[Make-wifi-fast] emulating wifi better - coupling qdiscs in netem?
Dave Taht
dave.taht at gmail.com
Wed May 30 19:26:43 EDT 2018
On Wed, May 30, 2018 at 12:19 PM, Bob McMahon <bob.mcmahon at broadcom.com> wrote:
> I'm still confused. Not exactly sure what "wifi single transmitter at time
> behavior" means. Is this phy level testing such as energy detect and NAV?
> Are you trying to consume time "slots" from a transmitter perspective and
> seeing how that peer device responds w/respect to its transmit scheduling?
>
> To move the noise floor on either a peer RX or TX we just send tones for a
> duration on a frequency band at a power level without worrying about any
> slotting (but that's a special tool in our chip not released.)
That's cool.
But *way* lower level than what I'm trying for.

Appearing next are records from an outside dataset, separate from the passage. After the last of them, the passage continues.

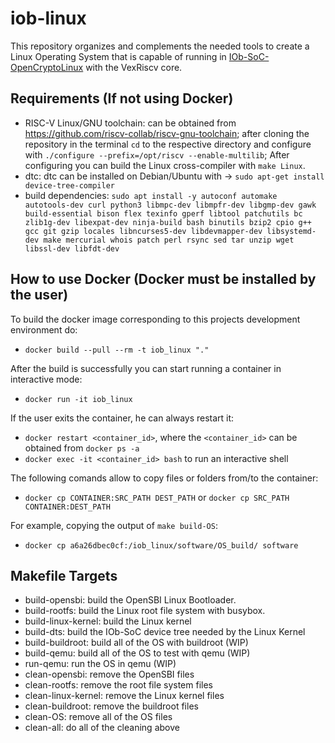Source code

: # iob-linux
This repository organizes and complements the needed tools to create a Linux Operating System that is capable of running in [IOb-SoC-OpenCryptoLinux](https://github.com/IObundle/iob-soc-opencryptolinux) with the VexRiscv core.

## Requirements (If not using Docker)
- RISC-V Linux/GNU toolchain: can be obtained from https://github.com/riscv-collab/riscv-gnu-toolchain; after cloning the repository in the terminal `cd` to the respective directory and configure with `./configure --prefix=/opt/riscv --enable-multilib`; After configuring you can build the Linux cross-compiler with `make Linux`.
- dtc: dtc can be installed on Debian/Ubuntu with -> `sudo apt-get install device-tree-compiler`
- build dependencies: `sudo apt install -y autoconf automake autotools-dev curl python3 libmpc-dev libmpfr-dev libgmp-dev gawk build-essential bison flex texinfo gperf libtool patchutils bc zlib1g-dev libexpat-dev ninja-build bash binutils bzip2 cpio g++ gcc git gzip locales libncurses5-dev libdevmapper-dev libsystemd-dev make mercurial whois patch perl rsync sed tar unzip wget libssl-dev libfdt-dev`

## How to use Docker (Docker must be installed by the user)
To build the docker image corresponding to this projects development environment do:
- `docker build --pull --rm -t iob_linux "."`

After the build is successfully you can start running a container in interactive mode:
- `docker run -it iob_linux`

If the user exits the container, he can always restart it:
- `docker restart <container_id>`, where the `<container_id>` can be obtained from `docker ps -a`
- `docker exec -it <container_id> bash` to run an interactive shell

The following comands allow to copy files or folders from/to the container:
- `docker cp CONTAINER:SRC_PATH DEST_PATH` or `docker cp SRC_PATH CONTAINER:DEST_PATH`

For example, copying the output of `make build-OS`:
- `docker cp a6a26dbec0cf:/iob_linux/software/OS_build/ software`

## Makefile Targets
- build-opensbi: build the OpenSBI Linux Bootloader.
- build-rootfs: build the Linux root file system with busybox.
- build-linux-kernel: build the Linux kernel
- build-dts: build the IOb-SoC device tree needed by the Linux Kernel
- build-buildroot: build all of the OS with buildroot (WIP)
- build-qemu: build all of the OS to test with qemu (WIP)
- run-qemu: run the OS in qemu (WIP)
- clean-opensbi: remove the OpenSBI files
- clean-rootfs: remove the root file system files
- clean-linux-kernel: remove the Linux kernel files
- clean-buildroot: remove the buildroot files
- clean-OS: remove all of the OS files
- clean-all: do all of the cleaning above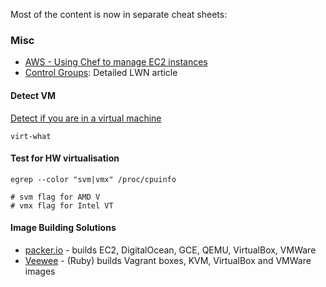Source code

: Most of the content is now in separate cheat sheets:

<?add topic='Docker'?>
<?add topic='KVM'?>
<?add topic='LXC'?>
<?add topic='OpenNebula'?>
<?add topic='OpenVZ'?>
<?add topic='systemd'?>
<?add topic='Vagrant'?>
<?add topic='VirtualBox'?>
<?add topic='VM Tuning'?>
<?add topic='Xen'?>


### Misc

-   [AWS - Using Chef to manage EC2
    instances](http://gerhardlazu.com/2010/08/using-chef-to-manage-amazon-ec2-instances-part1/)
-   [Control Groups](https://lwn.net/Articles/604609/): Detailed LWN
    article

#### Detect VM

[Detect if you are in a virtual
machine](http://people.redhat.com/~rjones/virt-what/)

    virt-what

#### Test for HW virtualisation

    egrep --color "svm|vmx" /proc/cpuinfo

    # svm flag for AMD V
    # vmx flag for Intel VT

#### Image Building Solutions

-   [packer.io](https://www.packer.io) - builds EC2, DigitalOcean, GCE,
    QEMU, VirtualBox, VMWare
-   [Veewee](https://github.com/jedi4ever/veewee) - (Ruby) builds
    Vagrant boxes, KVM, VirtualBox and VMWare images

take a faked wifi topology like this
AP <-> A
<-> B
<-> C
<-> D
There are 9 possibilities as to who will transmit where at any given
time, with a number of packets and bytes governed by the current rate
achieved between the AP and the client (+ multicast). + possible
interferers.
All the top level queues in linux assume bidirectionality, where here,
we don't have that, and we can have
arbitrary delays of about 20ms for a burst of traffic (on average,
assuming perfect random distribution for access to the medium - and
averages lie in this case, and way more stations can be competing than
this). And the bursts can range in size from 1 64 byte packet to a few
hundred (802.11ac). So the goal with the netem slotting model was
to at least accumulate bursts, which it does, and to scale to the
randomness and delays common in wifi to various stations (which it
doesn't).
> Bob
>
>
> On Wed, May 30, 2018 at 11:54 AM, Dave Taht <dave.taht at gmail.com> wrote:
>>
>> On Wed, May 30, 2018 at 11:32 AM, Bob McMahon <bob.mcmahon at broadcom.com>
>> wrote:
>> > Sorry, I may be coming late to this. What exactly is the goal? Instead
>> > of
>> > emulating interference with netem is it possible to create real
>> > interference?
>>
>> Interference to me is a secondary, but important part of the problem.
>>
>> The core requirement is somehow emulating the single transmitter at a
>> time behavior of wireless technologies. In this way of thinking, an
>> interfere-er is just another transmitter in emulation.
>>
>> Linux's behaviors are all full duplex, except at the very lowest
>> driver levels. Being able to move the concept of a
>> "single bulk transmitter at a time" much higher in stack (at least,
>> for netem emulation), is what I'd like to do. Being better able to
>> reliable look at the behaviors of e2e protocols with a decently
>> correct wireless emulation...
>>
>> Does that help? Just getting to where I could describe the problem(s)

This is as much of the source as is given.